*** Opening of Information supplied ***
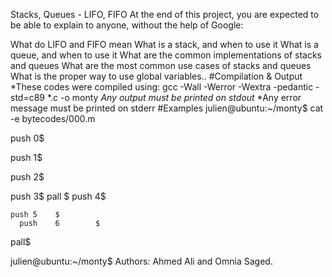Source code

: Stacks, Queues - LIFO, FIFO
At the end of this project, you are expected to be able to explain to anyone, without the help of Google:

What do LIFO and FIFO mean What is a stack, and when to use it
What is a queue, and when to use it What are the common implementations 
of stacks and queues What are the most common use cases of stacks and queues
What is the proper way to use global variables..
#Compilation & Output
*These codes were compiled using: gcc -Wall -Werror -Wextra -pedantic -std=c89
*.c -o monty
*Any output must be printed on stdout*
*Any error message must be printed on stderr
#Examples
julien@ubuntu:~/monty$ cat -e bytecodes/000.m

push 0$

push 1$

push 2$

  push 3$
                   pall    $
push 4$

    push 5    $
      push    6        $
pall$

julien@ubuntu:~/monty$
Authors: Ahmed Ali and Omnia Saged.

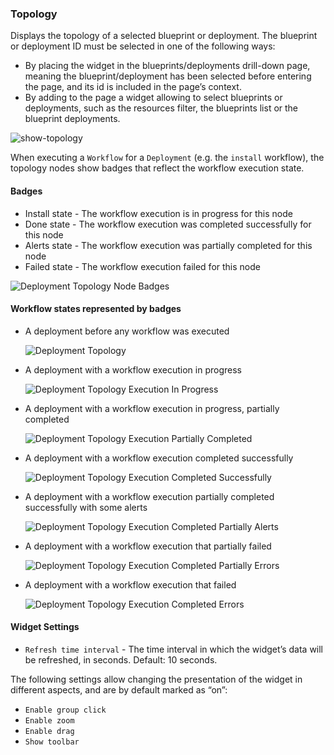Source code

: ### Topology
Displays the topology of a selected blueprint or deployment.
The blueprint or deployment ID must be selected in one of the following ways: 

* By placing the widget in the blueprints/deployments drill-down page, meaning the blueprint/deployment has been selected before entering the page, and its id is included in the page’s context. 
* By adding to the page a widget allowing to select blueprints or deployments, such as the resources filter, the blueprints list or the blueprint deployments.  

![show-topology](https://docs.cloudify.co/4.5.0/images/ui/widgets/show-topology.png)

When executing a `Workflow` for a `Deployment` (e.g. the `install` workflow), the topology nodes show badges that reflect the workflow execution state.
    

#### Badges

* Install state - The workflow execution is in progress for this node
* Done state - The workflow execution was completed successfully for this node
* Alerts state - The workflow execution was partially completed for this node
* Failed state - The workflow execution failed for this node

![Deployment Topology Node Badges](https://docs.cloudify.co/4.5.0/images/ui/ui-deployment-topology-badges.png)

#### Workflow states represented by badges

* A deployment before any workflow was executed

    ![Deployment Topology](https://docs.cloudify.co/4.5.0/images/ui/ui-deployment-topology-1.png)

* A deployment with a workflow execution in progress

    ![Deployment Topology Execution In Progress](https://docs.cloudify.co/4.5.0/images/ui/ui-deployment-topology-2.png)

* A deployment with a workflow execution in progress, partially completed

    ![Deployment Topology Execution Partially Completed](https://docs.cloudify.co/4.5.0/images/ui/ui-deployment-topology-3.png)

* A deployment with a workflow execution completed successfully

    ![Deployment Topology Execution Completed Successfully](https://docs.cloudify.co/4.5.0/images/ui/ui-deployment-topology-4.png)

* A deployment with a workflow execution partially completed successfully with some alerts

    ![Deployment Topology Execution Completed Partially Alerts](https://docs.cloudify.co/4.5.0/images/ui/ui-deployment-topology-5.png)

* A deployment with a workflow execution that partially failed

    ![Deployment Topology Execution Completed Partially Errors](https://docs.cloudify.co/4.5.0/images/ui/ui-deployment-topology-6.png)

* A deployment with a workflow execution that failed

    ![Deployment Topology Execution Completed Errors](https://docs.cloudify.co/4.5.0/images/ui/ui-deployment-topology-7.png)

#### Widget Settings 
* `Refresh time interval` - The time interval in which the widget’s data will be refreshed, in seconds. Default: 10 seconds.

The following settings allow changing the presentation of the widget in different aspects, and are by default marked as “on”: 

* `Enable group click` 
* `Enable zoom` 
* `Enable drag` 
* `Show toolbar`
*** Close of Information supplied ***
*** Opening of Information supplied ***
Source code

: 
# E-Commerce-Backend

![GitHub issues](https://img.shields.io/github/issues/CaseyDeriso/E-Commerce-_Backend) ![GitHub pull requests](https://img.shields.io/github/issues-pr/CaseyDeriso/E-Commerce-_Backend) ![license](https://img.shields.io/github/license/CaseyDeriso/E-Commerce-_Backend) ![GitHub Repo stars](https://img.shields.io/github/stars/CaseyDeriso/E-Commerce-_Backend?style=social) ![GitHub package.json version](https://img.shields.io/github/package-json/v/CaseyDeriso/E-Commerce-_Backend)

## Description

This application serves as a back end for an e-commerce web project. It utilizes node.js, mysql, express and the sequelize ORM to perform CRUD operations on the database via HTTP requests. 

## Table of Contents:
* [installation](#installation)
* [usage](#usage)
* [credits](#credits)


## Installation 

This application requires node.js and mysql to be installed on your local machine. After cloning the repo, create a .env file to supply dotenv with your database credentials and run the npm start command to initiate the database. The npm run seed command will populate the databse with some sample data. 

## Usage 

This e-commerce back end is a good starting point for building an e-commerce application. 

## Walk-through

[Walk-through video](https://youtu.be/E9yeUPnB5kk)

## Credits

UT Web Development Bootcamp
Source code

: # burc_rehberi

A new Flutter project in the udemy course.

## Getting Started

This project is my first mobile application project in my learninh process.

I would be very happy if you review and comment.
*** Close of Information supplied ***
Exercise | Of all the entries above, output exactly the lines between the one holding "Topology Execution In" and the one holding "progress, partially completed", inclusive.

Answer |
    ![Deployment Topology Execution In Progress](https://docs.cloudify.co/4.5.0/images/ui/ui-deployment-topology-2.png)

* A deployment with a workflow execution in progress, partially completed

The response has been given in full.